When a modern client wants to read an attachment from an old archived message, the server frequently has to read a few bytes from disk for each old archived message. That’s O(terrible) and should be O(1).
Ignored MSNs are bad, but hardly the only source of waste. Suppose a users types in a search. An IMAP client then issues as many SELECT commands as needed (each of which generates much MSN-related work) andthen UID SEARCH, which in turn causes something like a Lucene search in the backend. So where a search via JMAP would cause one Lucene search of the user’s mail, one via IMAP causes dozen of (often concurrent) searches, which is very much worse for Lucene’s performance. If the server uses per-user Lucene, then it’s horrible while if the server uses per-mailbox Lucene it’s just really bad. (On the other hand, moving messages to another mailbox is hard work for per-mailbox Lucene.)
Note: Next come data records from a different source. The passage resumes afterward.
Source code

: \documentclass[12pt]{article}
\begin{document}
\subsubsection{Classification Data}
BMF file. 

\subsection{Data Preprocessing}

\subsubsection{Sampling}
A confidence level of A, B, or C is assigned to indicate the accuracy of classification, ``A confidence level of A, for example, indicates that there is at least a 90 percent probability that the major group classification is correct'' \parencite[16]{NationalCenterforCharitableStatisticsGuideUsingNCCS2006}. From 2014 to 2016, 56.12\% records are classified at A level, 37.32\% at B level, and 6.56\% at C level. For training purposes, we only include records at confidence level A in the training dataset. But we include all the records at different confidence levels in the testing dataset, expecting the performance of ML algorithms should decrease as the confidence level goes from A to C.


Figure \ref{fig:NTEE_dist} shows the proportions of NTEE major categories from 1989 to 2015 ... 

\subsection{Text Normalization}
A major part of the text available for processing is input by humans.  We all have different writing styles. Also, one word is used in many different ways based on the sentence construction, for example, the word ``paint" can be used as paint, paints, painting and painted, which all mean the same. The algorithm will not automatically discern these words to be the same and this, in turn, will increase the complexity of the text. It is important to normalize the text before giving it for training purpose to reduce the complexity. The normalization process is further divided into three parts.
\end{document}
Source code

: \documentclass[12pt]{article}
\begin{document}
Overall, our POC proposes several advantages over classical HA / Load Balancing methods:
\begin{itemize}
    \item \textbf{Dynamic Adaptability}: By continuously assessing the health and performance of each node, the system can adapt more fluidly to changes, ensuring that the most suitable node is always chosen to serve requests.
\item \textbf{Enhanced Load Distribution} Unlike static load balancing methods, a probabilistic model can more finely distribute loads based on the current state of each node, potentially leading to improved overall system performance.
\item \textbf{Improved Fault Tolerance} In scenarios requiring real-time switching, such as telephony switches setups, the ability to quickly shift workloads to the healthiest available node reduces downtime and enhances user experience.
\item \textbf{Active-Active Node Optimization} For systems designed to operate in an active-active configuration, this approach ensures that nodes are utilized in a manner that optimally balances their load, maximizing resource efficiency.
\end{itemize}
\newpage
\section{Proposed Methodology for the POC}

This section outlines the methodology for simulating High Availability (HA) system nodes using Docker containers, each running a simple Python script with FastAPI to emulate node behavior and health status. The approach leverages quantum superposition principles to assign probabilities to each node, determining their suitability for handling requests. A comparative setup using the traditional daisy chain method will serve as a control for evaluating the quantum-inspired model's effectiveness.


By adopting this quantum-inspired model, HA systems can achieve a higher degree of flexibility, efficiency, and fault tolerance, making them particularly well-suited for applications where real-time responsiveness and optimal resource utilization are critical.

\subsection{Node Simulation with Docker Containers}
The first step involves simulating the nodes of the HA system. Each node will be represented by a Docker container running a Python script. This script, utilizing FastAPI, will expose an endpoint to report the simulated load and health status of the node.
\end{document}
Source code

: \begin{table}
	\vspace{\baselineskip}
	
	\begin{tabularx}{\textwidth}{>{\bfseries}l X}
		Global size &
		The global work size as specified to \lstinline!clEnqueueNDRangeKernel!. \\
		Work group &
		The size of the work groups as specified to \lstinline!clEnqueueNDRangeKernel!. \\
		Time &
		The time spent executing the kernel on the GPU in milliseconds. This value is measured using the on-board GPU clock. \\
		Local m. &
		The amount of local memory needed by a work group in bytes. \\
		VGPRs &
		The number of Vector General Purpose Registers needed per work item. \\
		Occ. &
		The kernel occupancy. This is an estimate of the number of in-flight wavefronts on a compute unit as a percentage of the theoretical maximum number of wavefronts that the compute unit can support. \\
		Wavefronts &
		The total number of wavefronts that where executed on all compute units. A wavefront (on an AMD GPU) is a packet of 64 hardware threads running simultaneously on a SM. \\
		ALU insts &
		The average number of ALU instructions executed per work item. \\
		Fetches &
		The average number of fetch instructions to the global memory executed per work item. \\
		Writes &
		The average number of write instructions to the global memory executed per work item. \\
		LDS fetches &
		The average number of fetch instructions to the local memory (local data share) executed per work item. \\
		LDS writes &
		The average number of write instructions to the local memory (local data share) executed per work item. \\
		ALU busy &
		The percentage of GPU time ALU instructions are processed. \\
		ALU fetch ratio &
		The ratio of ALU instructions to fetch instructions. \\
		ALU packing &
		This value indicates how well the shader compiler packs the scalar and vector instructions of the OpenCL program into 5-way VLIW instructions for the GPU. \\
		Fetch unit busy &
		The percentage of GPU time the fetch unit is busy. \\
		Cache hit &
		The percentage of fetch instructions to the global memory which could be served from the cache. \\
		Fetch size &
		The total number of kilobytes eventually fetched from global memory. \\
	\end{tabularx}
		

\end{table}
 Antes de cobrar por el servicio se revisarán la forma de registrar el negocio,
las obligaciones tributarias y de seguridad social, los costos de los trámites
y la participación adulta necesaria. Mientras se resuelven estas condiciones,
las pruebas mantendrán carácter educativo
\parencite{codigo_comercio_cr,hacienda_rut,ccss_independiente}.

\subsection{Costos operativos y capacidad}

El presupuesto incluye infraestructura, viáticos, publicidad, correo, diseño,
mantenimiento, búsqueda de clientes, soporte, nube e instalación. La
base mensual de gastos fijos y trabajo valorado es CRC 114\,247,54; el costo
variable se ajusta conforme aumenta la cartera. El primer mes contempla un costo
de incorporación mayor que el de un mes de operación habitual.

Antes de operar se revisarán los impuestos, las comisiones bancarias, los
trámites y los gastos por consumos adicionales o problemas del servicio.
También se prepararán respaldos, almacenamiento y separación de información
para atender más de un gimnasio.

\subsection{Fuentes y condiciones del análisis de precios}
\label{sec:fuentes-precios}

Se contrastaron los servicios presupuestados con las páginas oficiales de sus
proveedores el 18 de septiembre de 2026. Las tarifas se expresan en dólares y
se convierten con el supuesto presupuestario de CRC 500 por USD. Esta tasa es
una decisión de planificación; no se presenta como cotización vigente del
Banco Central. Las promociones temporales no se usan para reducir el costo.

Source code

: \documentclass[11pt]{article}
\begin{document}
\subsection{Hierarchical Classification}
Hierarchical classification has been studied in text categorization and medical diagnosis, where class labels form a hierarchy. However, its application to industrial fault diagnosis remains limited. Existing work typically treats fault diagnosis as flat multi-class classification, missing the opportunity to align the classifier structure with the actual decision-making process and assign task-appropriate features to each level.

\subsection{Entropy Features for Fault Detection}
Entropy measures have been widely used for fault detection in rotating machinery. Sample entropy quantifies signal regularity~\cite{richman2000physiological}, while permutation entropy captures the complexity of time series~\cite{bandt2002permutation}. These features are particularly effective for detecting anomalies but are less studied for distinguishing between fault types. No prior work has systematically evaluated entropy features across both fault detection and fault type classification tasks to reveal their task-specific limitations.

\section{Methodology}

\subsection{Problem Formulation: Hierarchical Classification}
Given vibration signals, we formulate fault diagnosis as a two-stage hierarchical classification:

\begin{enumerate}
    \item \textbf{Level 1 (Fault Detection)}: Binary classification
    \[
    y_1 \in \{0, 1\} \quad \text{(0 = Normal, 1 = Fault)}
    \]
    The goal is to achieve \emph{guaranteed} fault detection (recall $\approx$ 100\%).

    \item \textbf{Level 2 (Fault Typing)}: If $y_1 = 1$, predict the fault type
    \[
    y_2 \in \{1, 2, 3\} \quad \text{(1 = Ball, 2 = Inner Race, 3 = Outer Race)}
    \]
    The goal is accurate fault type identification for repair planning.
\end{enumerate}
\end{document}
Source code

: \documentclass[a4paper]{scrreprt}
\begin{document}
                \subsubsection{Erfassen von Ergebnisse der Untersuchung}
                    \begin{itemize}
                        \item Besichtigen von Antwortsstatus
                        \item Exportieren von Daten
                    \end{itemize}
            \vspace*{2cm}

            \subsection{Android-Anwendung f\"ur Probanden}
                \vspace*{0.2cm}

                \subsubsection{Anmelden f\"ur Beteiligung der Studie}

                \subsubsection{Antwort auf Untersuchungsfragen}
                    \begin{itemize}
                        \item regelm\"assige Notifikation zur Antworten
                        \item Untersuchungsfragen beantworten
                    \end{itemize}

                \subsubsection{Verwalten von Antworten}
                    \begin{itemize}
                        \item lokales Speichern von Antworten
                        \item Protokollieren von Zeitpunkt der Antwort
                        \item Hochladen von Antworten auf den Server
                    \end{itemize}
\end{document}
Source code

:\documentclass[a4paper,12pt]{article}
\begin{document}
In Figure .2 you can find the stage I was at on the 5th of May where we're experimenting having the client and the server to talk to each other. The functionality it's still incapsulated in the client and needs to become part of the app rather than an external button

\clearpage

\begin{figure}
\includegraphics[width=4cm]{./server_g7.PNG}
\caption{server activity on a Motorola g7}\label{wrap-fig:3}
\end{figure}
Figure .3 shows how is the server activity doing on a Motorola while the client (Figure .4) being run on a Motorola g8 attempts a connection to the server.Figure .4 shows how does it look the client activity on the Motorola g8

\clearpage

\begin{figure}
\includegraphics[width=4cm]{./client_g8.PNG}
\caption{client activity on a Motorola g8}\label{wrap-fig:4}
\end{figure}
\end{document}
Some clients even try to send their searches such that the client can show some results while the search is executing, which ends up causing even more work for the Lucene-like backend, as Lucene gets to perform the same search over and over again, filtering by different date windows each time. It looks nice on the client but the load spike on the backend is brutal. JMAP avoids all of this waste.
I never talked about IMAP. Don’t know it, haven’t any idea about it. My only problem here is JMAP’s choices for its serialization format & transport layer. Did you perhaps respond to the wrong comment?
I’m still glad I read your comment though. These MSN & search problems with IMAP are good to know. Seems way worse than a bad choice of serialisation format & transport layer. And now I’m beginning to have ideas about IMAP, and they do not look good. :-)
Not sure what you’re trying to achieve with this attempt at over-generalisation. To repeat my latest comment I said that “my only problem here is JMAP’s choices for its serialization format & transport layer”. Because I happen to know about serialisation formats & transport layers.
Textual formats are a waste of computational resources, and the only reason we use them for machine-to-machine communications is because text editors are ubiquitous. Remember the time where we used XML everywhere just because we have XML libraries everywhere. That helps you get a working prototype quicker, but also locks you into a “one size hopefully fits all” solution.
The most glaring issue about textual formats is that they’re terminator based. This means variable length buffers, harder parsers, more vulnerabilities if you have the audacity to use an unsafe language to process this format. Binary formats however can go a long way with simple TLV encodings that lend themselves to very easy and very fast encoding & decoding.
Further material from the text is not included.